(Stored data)
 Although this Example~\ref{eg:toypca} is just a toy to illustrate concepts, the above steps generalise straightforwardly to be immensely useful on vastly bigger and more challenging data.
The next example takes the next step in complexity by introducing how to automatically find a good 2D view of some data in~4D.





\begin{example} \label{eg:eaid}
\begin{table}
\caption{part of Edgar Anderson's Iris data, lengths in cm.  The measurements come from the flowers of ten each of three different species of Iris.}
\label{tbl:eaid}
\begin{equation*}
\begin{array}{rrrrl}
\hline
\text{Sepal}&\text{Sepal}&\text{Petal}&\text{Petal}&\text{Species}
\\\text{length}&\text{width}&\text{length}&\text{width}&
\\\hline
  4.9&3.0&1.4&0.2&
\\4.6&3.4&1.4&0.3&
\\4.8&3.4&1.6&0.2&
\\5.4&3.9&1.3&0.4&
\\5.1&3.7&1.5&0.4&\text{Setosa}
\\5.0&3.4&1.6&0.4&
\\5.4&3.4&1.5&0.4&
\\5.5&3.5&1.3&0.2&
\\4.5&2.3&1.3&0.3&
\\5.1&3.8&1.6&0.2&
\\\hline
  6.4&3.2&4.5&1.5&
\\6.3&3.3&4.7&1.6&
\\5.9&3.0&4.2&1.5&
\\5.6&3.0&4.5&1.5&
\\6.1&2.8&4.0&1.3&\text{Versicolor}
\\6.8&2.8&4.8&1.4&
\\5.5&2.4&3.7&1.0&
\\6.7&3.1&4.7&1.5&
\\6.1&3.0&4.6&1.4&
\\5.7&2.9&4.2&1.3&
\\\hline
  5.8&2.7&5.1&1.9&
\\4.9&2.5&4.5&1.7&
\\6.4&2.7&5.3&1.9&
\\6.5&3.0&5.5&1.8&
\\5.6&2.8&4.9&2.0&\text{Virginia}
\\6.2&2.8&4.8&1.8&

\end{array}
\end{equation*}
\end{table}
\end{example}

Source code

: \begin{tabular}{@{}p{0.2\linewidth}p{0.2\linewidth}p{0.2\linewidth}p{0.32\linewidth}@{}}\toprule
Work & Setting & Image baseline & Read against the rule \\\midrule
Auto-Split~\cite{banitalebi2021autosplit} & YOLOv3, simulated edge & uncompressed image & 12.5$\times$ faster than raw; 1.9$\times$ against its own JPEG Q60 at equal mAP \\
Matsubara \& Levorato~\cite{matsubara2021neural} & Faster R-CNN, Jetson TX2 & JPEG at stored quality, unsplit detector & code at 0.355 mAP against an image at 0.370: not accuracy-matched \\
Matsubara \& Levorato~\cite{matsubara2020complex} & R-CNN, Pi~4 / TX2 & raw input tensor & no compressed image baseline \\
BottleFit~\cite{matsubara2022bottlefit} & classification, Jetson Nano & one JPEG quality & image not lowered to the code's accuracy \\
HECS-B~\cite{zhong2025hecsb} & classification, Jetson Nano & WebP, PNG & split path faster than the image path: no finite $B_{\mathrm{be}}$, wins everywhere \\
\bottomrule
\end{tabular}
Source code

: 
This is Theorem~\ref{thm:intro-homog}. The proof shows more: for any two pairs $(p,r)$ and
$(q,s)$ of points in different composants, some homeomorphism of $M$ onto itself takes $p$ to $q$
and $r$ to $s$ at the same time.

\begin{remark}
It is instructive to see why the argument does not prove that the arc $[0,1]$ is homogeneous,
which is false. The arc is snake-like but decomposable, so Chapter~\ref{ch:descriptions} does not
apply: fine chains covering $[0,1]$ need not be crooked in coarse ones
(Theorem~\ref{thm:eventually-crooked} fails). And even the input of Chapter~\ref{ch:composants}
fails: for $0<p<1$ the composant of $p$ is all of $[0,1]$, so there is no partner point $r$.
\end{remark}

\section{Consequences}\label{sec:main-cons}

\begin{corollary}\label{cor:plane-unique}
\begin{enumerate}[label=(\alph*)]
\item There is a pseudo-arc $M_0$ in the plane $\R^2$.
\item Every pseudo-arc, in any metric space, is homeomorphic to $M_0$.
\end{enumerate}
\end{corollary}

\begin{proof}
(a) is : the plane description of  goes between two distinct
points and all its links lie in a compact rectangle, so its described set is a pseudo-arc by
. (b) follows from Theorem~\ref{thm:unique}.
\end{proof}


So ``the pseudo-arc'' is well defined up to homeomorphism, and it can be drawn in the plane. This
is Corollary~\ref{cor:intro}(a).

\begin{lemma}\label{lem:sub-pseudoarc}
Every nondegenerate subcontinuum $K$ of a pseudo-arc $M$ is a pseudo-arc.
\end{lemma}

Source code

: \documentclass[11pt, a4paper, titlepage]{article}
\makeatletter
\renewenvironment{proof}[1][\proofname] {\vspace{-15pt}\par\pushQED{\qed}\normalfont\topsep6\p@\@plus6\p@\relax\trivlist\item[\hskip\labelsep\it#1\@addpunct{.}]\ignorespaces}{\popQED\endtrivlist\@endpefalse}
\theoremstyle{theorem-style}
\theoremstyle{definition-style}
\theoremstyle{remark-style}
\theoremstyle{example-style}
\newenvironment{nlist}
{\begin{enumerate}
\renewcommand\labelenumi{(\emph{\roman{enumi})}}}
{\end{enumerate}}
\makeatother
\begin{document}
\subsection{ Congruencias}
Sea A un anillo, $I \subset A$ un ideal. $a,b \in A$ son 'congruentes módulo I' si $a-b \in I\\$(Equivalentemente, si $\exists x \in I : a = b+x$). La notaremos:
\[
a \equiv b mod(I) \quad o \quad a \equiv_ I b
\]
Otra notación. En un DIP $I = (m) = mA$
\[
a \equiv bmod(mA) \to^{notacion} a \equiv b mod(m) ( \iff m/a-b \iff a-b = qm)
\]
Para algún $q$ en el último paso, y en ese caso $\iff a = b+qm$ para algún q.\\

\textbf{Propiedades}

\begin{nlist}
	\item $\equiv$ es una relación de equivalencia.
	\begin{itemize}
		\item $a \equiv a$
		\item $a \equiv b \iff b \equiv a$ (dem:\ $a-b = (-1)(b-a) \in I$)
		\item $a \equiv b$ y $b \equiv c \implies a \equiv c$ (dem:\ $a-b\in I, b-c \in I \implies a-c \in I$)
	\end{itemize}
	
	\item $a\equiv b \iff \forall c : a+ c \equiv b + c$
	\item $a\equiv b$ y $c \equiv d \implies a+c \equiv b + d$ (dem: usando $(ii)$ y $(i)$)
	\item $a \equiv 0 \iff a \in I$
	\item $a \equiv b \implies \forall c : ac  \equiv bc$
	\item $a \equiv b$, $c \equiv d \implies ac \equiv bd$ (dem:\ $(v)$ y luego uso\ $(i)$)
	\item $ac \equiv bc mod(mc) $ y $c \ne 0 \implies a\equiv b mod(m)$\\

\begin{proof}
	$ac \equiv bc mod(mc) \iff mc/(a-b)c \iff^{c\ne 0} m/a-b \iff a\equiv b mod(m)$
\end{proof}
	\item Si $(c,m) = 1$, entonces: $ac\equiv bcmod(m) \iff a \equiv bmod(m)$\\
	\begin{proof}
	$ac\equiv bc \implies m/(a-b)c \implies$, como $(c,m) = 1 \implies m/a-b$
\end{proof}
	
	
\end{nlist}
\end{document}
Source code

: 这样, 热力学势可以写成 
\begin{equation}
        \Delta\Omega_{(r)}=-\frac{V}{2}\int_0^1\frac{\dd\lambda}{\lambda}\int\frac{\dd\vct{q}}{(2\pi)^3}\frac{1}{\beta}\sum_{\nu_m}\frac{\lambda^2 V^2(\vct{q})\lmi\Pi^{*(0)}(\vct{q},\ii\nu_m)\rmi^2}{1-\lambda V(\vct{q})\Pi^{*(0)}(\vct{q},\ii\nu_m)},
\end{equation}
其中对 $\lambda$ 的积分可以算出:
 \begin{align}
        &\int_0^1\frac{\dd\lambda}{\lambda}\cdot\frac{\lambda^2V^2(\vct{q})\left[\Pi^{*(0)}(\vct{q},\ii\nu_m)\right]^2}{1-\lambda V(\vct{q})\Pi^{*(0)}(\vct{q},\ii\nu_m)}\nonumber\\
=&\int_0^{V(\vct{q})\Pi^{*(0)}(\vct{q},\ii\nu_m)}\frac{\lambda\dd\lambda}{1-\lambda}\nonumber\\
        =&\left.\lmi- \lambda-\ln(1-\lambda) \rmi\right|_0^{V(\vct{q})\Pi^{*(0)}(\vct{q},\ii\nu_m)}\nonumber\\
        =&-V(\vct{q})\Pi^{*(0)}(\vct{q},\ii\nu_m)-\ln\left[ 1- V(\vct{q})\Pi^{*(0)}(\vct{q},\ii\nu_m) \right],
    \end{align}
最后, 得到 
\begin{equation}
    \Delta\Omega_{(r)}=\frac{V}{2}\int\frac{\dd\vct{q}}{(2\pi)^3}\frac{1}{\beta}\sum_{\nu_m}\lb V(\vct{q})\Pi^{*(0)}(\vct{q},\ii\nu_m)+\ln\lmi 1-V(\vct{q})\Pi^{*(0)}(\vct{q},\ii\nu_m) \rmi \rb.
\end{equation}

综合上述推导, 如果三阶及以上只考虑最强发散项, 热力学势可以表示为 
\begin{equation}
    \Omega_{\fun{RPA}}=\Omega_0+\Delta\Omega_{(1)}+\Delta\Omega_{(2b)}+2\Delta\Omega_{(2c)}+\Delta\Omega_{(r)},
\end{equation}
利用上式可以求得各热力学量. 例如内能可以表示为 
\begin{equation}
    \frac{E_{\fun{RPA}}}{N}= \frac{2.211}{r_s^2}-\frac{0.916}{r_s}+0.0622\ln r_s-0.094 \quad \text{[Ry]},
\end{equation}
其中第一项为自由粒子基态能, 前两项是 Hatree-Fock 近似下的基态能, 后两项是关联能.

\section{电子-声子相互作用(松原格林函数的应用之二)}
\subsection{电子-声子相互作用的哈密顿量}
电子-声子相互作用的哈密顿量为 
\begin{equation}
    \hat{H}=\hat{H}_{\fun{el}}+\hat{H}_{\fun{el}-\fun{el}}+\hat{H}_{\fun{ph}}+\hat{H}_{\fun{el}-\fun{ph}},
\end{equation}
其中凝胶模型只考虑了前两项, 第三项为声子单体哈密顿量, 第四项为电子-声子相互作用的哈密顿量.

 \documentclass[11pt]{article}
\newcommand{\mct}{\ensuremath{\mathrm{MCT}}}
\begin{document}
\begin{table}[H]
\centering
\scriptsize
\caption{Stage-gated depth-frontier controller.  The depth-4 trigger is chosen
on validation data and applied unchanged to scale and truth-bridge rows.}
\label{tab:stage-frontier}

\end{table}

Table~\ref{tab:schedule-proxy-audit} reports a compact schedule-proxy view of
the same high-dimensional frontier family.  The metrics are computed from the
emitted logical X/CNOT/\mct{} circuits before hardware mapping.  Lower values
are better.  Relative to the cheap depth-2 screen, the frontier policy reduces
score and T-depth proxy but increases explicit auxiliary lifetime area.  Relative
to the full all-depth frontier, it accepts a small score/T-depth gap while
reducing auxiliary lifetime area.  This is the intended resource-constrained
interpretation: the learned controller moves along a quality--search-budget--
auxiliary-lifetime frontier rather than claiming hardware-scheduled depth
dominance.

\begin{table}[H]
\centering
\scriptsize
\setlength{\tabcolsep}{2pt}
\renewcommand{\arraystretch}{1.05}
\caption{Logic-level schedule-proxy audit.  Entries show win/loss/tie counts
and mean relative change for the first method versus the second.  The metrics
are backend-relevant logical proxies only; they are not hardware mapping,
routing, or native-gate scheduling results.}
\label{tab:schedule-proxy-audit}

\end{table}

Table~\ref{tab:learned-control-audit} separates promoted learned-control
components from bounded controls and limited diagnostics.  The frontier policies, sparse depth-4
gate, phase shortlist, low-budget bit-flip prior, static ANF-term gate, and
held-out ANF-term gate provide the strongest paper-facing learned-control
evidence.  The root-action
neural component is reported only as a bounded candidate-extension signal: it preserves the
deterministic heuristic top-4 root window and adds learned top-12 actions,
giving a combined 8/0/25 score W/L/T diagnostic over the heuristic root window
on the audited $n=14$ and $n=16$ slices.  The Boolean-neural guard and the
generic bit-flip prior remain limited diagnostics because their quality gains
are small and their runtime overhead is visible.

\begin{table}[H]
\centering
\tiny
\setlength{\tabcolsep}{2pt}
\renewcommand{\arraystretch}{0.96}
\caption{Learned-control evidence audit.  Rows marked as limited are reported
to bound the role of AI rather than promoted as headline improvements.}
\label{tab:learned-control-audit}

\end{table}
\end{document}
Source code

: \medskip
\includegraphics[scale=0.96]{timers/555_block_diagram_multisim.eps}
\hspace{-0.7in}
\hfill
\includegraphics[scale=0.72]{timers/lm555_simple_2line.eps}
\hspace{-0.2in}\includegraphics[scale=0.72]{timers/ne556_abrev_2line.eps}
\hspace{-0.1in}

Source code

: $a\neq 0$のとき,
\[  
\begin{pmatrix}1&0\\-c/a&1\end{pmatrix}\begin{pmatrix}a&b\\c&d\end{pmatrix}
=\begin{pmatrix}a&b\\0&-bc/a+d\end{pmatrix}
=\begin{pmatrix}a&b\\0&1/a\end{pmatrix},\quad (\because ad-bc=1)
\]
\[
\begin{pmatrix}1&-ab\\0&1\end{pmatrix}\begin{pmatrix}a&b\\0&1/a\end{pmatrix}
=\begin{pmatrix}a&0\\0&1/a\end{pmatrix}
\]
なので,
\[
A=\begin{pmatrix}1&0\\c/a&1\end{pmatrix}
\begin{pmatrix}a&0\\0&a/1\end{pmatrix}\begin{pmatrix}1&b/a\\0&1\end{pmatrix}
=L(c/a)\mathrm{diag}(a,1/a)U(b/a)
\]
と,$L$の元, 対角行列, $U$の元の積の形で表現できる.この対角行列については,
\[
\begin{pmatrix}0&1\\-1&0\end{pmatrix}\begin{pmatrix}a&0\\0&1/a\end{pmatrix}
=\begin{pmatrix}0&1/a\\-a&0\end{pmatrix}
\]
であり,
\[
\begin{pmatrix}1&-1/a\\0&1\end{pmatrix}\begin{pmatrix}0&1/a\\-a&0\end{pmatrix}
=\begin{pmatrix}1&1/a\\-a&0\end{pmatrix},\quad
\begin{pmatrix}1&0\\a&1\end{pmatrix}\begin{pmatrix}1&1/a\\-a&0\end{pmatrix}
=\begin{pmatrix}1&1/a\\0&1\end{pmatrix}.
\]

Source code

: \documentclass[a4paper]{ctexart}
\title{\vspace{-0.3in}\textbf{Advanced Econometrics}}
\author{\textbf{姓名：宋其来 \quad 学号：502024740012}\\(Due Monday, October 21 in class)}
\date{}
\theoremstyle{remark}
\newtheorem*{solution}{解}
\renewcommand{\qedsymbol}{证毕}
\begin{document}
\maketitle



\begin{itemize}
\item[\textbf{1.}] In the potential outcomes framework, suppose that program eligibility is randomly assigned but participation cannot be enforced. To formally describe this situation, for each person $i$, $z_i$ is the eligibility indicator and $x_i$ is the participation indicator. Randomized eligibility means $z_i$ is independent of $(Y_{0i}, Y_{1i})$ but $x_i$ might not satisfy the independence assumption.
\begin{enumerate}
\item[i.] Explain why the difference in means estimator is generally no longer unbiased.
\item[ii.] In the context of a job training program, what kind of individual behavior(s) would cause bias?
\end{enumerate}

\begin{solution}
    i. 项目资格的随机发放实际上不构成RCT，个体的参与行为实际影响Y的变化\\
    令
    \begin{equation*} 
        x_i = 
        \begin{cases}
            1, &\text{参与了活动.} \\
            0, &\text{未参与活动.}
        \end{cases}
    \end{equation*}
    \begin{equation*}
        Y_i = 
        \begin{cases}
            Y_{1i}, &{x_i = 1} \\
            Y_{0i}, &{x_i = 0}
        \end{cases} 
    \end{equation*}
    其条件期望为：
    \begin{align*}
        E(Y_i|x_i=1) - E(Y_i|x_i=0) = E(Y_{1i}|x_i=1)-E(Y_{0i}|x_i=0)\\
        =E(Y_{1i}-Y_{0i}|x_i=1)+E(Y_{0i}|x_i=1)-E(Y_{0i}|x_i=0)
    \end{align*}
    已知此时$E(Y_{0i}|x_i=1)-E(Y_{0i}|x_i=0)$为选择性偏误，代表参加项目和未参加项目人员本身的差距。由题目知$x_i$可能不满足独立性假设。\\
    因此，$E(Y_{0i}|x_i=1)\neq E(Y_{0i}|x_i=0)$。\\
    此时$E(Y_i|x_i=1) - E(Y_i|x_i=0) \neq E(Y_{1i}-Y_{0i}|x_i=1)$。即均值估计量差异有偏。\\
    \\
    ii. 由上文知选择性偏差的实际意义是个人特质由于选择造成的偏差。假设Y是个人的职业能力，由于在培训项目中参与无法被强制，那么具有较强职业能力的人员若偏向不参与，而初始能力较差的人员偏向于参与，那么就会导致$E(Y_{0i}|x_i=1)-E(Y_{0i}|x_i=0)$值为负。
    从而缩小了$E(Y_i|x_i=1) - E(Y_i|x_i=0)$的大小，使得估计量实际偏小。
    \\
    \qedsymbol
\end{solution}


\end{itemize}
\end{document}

• _Task item_
Every line in the data above that contains the word "budget" should be copied.

• _Problem solution_
interpretation: the learned controller moves along a quality--search-budget--
gate, phase shortlist, low-budget bit-flip prior, static ANF-term gate, and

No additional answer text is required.